__Task instructions__. Without including the pictures, copy each line below exactly as it reads.

(Document images with source code)
"""

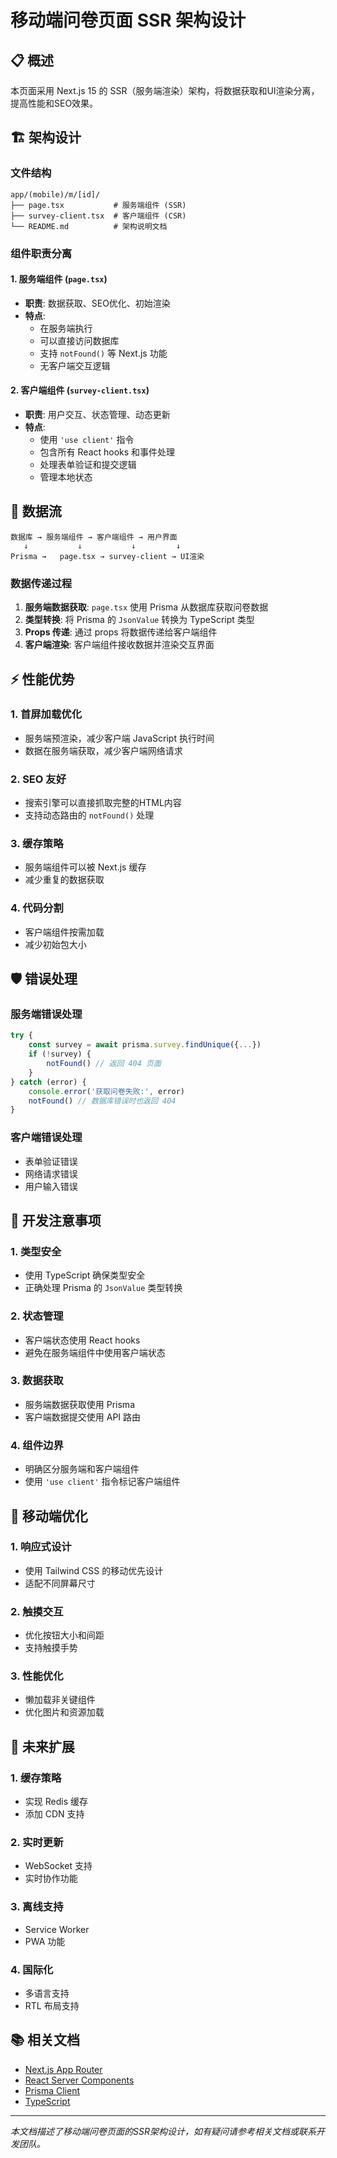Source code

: # 移动端问卷页面 SSR 架构设计

## 📋 概述

本页面采用 Next.js 15 的 SSR（服务端渲染）架构，将数据获取和UI渲染分离，提高性能和SEO效果。

## 🏗️ 架构设计

### 文件结构
```
app/(mobile)/m/[id]/
├── page.tsx           # 服务端组件 (SSR)
├── survey-client.tsx  # 客户端组件 (CSR)
└── README.md          # 架构说明文档
```

### 组件职责分离

#### 1. 服务端组件 (`page.tsx`)
- **职责**: 数据获取、SEO优化、初始渲染
- **特点**: 
  - 在服务端执行
  - 可以直接访问数据库
  - 支持 `notFound()` 等 Next.js 功能
  - 无客户端交互逻辑

#### 2. 客户端组件 (`survey-client.tsx`)
- **职责**: 用户交互、状态管理、动态更新
- **特点**:
  - 使用 `'use client'` 指令
  - 包含所有 React hooks 和事件处理
  - 处理表单验证和提交逻辑
  - 管理本地状态

## 🔄 数据流

```
数据库 → 服务端组件 → 客户端组件 → 用户界面
   ↓           ↓           ↓         ↓
Prisma →   page.tsx → survey-client → UI渲染
```

### 数据传递过程

1. **服务端数据获取**: `page.tsx` 使用 Prisma 从数据库获取问卷数据
2. **类型转换**: 将 Prisma 的 `JsonValue` 转换为 TypeScript 类型
3. **Props 传递**: 通过 props 将数据传递给客户端组件
4. **客户端渲染**: 客户端组件接收数据并渲染交互界面

## ⚡ 性能优势

### 1. **首屏加载优化**
- 服务端预渲染，减少客户端 JavaScript 执行时间
- 数据在服务端获取，减少客户端网络请求

### 2. **SEO 友好**
- 搜索引擎可以直接抓取完整的HTML内容
- 支持动态路由的 `notFound()` 处理

### 3. **缓存策略**
- 服务端组件可以被 Next.js 缓存
- 减少重复的数据获取

### 4. **代码分割**
- 客户端组件按需加载
- 减少初始包大小

## 🛡️ 错误处理

### 服务端错误处理
```typescript
try {
    const survey = await prisma.survey.findUnique({...})
    if (!survey) {
        notFound() // 返回 404 页面
    }
} catch (error) {
    console.error('获取问卷失败:', error)
    notFound() // 数据库错误时也返回 404
}
```

### 客户端错误处理
- 表单验证错误
- 网络请求错误
- 用户输入错误

## 🔧 开发注意事项

### 1. **类型安全**
- 使用 TypeScript 确保类型安全
- 正确处理 Prisma 的 `JsonValue` 类型转换

### 2. **状态管理**
- 客户端状态使用 React hooks
- 避免在服务端组件中使用客户端状态

### 3. **数据获取**
- 服务端数据获取使用 Prisma
- 客户端数据提交使用 API 路由

### 4. **组件边界**
- 明确区分服务端和客户端组件
- 使用 `'use client'` 指令标记客户端组件

## 📱 移动端优化

### 1. **响应式设计**
- 使用 Tailwind CSS 的移动优先设计
- 适配不同屏幕尺寸

### 2. **触摸交互**
- 优化按钮大小和间距
- 支持触摸手势

### 3. **性能优化**
- 懒加载非关键组件
- 优化图片和资源加载

## 🚀 未来扩展

### 1. **缓存策略**
- 实现 Redis 缓存
- 添加 CDN 支持

### 2. **实时更新**
- WebSocket 支持
- 实时协作功能

### 3. **离线支持**
- Service Worker
- PWA 功能

### 4. **国际化**
- 多语言支持
- RTL 布局支持

## 📚 相关文档

- [Next.js App Router](https://nextjs.org/docs/app)
- [React Server Components](https://react.dev/reference/react/use-server)
- [Prisma Client](https://www.prisma.io/docs/concepts/components/prisma-client)
- [TypeScript](https://www.typescriptlang.org/docs/)

---

*本文档描述了移动端问卷页面的SSR架构设计，如有疑问请参考相关文档或联系开发团队。*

"""

__Output below__.
Source code

: # 移动端问卷页面 SSR 架构设计

## 📋 概述

本页面采用 Next.js 15 的 SSR（服务端渲染）架构，将数据获取和UI渲染分离，提高性能和SEO效果。

## 🏗️ 架构设计

### 文件结构
```
app/(mobile)/m/[id]/
├── page.tsx           # 服务端组件 (SSR)
├── survey-client.tsx  # 客户端组件 (CSR)
└── README.md          # 架构说明文档
```

### 组件职责分离

#### 1. 服务端组件 (`page.tsx`)
- **职责**: 数据获取、SEO优化、初始渲染
- **特点**: 
  - 在服务端执行
  - 可以直接访问数据库
  - 支持 `notFound()` 等 Next.js 功能
  - 无客户端交互逻辑

#### 2. 客户端组件 (`survey-client.tsx`)
- **职责**: 用户交互、状态管理、动态更新
- **特点**:
  - 使用 `'use client'` 指令
  - 包含所有 React hooks 和事件处理
  - 处理表单验证和提交逻辑
  - 管理本地状态

## 🔄 数据流

```
数据库 → 服务端组件 → 客户端组件 → 用户界面
   ↓           ↓           ↓         ↓
Prisma →   page.tsx → survey-client → UI渲染
```

### 数据传递过程

1. **服务端数据获取**: `page.tsx` 使用 Prisma 从数据库获取问卷数据
2. **类型转换**: 将 Prisma 的 `JsonValue` 转换为 TypeScript 类型
3. **Props 传递**: 通过 props 将数据传递给客户端组件
4. **客户端渲染**: 客户端组件接收数据并渲染交互界面

## ⚡ 性能优势

### 1. **首屏加载优化**
- 服务端预渲染，减少客户端 JavaScript 执行时间
- 数据在服务端获取，减少客户端网络请求

### 2. **SEO 友好**
- 搜索引擎可以直接抓取完整的HTML内容
- 支持动态路由的 `notFound()` 处理

### 3. **缓存策略**
- 服务端组件可以被 Next.js 缓存
- 减少重复的数据获取

### 4. **代码分割**
- 客户端组件按需加载
- 减少初始包大小

## 🛡️ 错误处理

### 服务端错误处理
```typescript
try {
    const survey = await prisma.survey.findUnique({...})
    if (!survey) {
        notFound() // 返回 404 页面
    }
} catch (error) {
    console.error('获取问卷失败:', error)
    notFound() // 数据库错误时也返回 404
}
```

### 客户端错误处理
- 表单验证错误
- 网络请求错误
- 用户输入错误

## 🔧 开发注意事项

### 1. **类型安全**
- 使用 TypeScript 确保类型安全
- 正确处理 Prisma 的 `JsonValue` 类型转换

### 2. **状态管理**
- 客户端状态使用 React hooks
- 避免在服务端组件中使用客户端状态

### 3. **数据获取**
- 服务端数据获取使用 Prisma
- 客户端数据提交使用 API 路由

### 4. **组件边界**
- 明确区分服务端和客户端组件
- 使用 `'use client'` 指令标记客户端组件

## 📱 移动端优化

### 1. **响应式设计**
- 使用 Tailwind CSS 的移动优先设计
- 适配不同屏幕尺寸

### 2. **触摸交互**
- 优化按钮大小和间距
- 支持触摸手势

### 3. **性能优化**
- 懒加载非关键组件
- 优化图片和资源加载

## 🚀 未来扩展

### 1. **缓存策略**
- 实现 Redis 缓存
- 添加 CDN 支持

### 2. **实时更新**
- WebSocket 支持
- 实时协作功能

### 3. **离线支持**
- Service Worker
- PWA 功能

### 4. **国际化**
- 多语言支持
- RTL 布局支持

## 📚 相关文档

- [Next.js App Router](https://nextjs.org/docs/app)
- [React Server Components](https://react.dev/reference/react/use-server)
- [Prisma Client](https://www.prisma.io/docs/concepts/components/prisma-client)
- [TypeScript](https://www.typescriptlang.org/docs/)

---

*本文档描述了移动端问卷页面的SSR架构设计，如有疑问请参考相关文档或联系开发团队。*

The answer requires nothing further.